Another Suck level is seniors loving old technology and not willing change for the fear of creating instability the environment.Like using 1000's of 1000 line vbscripts that can be done with PowerShell in few lines.


Unfortunately that still misses the point. That sucks, but how much? What's the business impact, in monetary terms? If you only identify suck - if you can't measure it - then you can't change it.


Welll sometimes that legacy debt comes from legacy industry standards and there's nothing you can actually do about it. That's the most frustrating to me.
"It works save a ton of time and money if we built or images this way".
"That model will delay our PCI audit so no".
"But it's more secure"
"I want to see them check that box, not start a in depth discussion that may end in remediation".
Yeah I get it, but it hurts at times to be shackled by the possible ignorance of some random audit.

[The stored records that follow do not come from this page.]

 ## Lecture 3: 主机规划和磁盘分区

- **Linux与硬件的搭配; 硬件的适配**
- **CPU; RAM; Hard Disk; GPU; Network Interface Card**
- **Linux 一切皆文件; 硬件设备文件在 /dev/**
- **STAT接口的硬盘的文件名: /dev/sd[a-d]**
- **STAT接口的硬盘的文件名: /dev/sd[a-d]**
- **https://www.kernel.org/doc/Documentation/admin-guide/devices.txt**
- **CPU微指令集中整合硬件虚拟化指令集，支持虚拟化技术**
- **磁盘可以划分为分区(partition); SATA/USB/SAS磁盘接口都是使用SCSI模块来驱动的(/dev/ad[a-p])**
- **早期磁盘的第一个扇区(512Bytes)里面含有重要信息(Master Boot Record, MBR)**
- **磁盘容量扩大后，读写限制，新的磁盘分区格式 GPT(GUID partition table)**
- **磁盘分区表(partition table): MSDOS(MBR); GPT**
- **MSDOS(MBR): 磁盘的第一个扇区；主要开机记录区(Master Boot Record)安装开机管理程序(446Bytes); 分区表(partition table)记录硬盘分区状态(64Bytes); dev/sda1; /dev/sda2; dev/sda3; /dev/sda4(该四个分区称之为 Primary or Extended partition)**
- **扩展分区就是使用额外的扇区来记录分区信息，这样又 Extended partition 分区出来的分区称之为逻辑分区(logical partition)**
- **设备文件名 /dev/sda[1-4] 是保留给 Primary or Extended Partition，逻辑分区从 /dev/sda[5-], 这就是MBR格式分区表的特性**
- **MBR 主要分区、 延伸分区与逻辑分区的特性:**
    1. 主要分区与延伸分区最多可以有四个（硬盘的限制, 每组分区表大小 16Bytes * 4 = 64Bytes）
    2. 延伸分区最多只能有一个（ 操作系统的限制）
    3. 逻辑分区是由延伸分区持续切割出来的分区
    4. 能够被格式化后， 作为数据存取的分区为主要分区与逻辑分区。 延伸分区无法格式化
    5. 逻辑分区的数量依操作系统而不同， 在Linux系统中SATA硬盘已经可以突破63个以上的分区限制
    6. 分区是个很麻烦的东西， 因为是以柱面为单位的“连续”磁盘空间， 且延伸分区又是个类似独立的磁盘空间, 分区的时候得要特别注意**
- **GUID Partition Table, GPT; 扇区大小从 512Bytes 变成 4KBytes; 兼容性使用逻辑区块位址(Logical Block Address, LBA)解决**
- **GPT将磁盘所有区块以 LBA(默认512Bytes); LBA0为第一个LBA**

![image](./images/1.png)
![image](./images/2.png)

I would again say that this isn't measuring the suck. It's "we suck," not, "here's exactly how much we suck," which is the point. "More secure" isn't quantifiable. You win these battles if you can express yourself in business terms. "A lot of time and money" isn't a measurement, either - how MUCH time? Exactly? How MUCH money, exactly? Can you present a way that you measured that, and a way to re-measure it to validate the savings? If you can precisely quantify those savings, then it's going to make it easier to force a discussion. "The possible ignorance of a random audit is costing us $EXACT_AMOUNT, can we have a discussion?"